A British national living in Sierra Leone has tested positive for the Ebola virus and is currently being assessed by medical experts, the Department of Health has said.
The Department said medical experts were assessing the situation "to ensure that appropriate care is delivered" and that consular assistance is being provided. It refused to give any further details on the victim or their condition.
Professor John Watson, deputy chief medical officer, said in a statement following the revalation: "The overall risk to the public in the UK continues to be very low. Medical experts are currently assessing the situation in Sierra Leone to ensure that appropriate care is provided. We have robust, well-developed and well-tested NHS systems for managing unusual infectious diseases when they arise, supported by a wide range of experts."

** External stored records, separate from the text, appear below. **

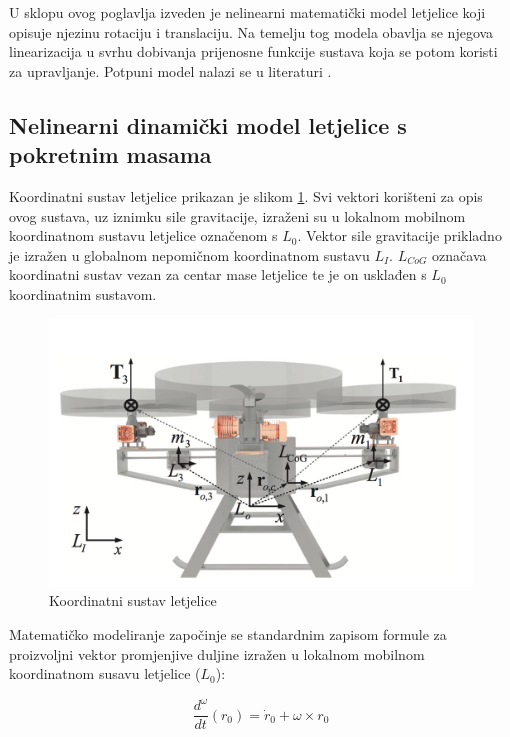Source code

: \documentclass[11pt,a4paper]{article}
\begin{document}
U sklopu ovog poglavlja izveden je nelinearni matematički model letjelice koji opisuje njezinu rotaciju i translaciju. Na temelju tog modela obavlja se njegova linearizacija u svrhu dobivanja prijenosne funkcije sustava koja se potom koristi za upravljanje. Potpuni model nalazi se u literaturi \cite{haus3}.

\medskip

\subsection{Nelinearni dinamički model letjelice s pokretnim masama}

Koordinatni sustav letjelice prikazan je slikom \ref{fig:mod}. Svi vektori korišteni za opis ovog sustava, uz iznimku sile gravitacije, izraženi su u lokalnom mobilnom koordinatnom sustavu letjelice označenom s $L_{0}$. Vektor sile gravitacije prikladno je izražen u globalnom nepomičnom koordinatnom sustavu $L_{I}$. $L_{CoG}$ označava koordinatni sustav vezan za centar mase letjelice te je on usklađen s $L_{0}$ koordinatnim sustavom.


\begin{figure}[H]
	\centering
	\includegraphics[scale=0.23]{model}
	\caption{Koordinatni sustav letjelice \cite{haus1}}
	\label{fig:mod}
\end{figure}

Matematičko modeliranje započinje se standardnim zapisom formule za proizvoljni vektor promjenjive duljine izražen u lokalnom mobilnom koordinatnom susavu letjelice ($L_{0}$):

\begin{equation}
\frac{d^{\omega}}{dt}({r}_{0}) =  {\dot{r}}_{0} + {\omega} \times {r}_{0} 
\label{eq:r0}
\end{equation}
\end{document}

The World Health Organisation (WHO) has put the number of people infected with the deadly virus at 2,615. Some 1,427 have died since the disease was identified in Guinea in March and spread to Sierra Leone, Liberia and Nigeria.
It was confirmed yesterday that an Irish engineer who died at home after returning from working in Sierra Leone had not contracted Ebola.
Dessie Quinn, 43, was being treated for malaria after returning two weeks ago from the west African country and was found dead in bed in Co Donegal by a friend in the early hours of Thursday.
The Health Service Executive said test samples had proved negative for Ebola.
The virus has no cure and rigorous quarantine measures are used to stop its spread, as well as high standards of hygiene for anyone who might come into contact with sufferers.
Symptoms of Ebola appear as a sudden onset of fever, intense weakness, muscle pain, headache and sore throat. According to the WHO, this is followed by vomiting, diarrhoea, rash, impaired kidney and liver function and, in some cases, both internal and external bleeding. The effects of the disease normally appear between two and 21 days after infection.
It is transmitted to people from wild animals and spreads in the human population through person-to-person transmission. Outbreaks have a case fatality rate of up to 90%.
The WHO says the disease can be passed between people by direct contact - through broken skin or mucous membranes - with the blood, secretions, organs or other bodily fluids of infected people, and indirect contact with environments contaminated with such fluids.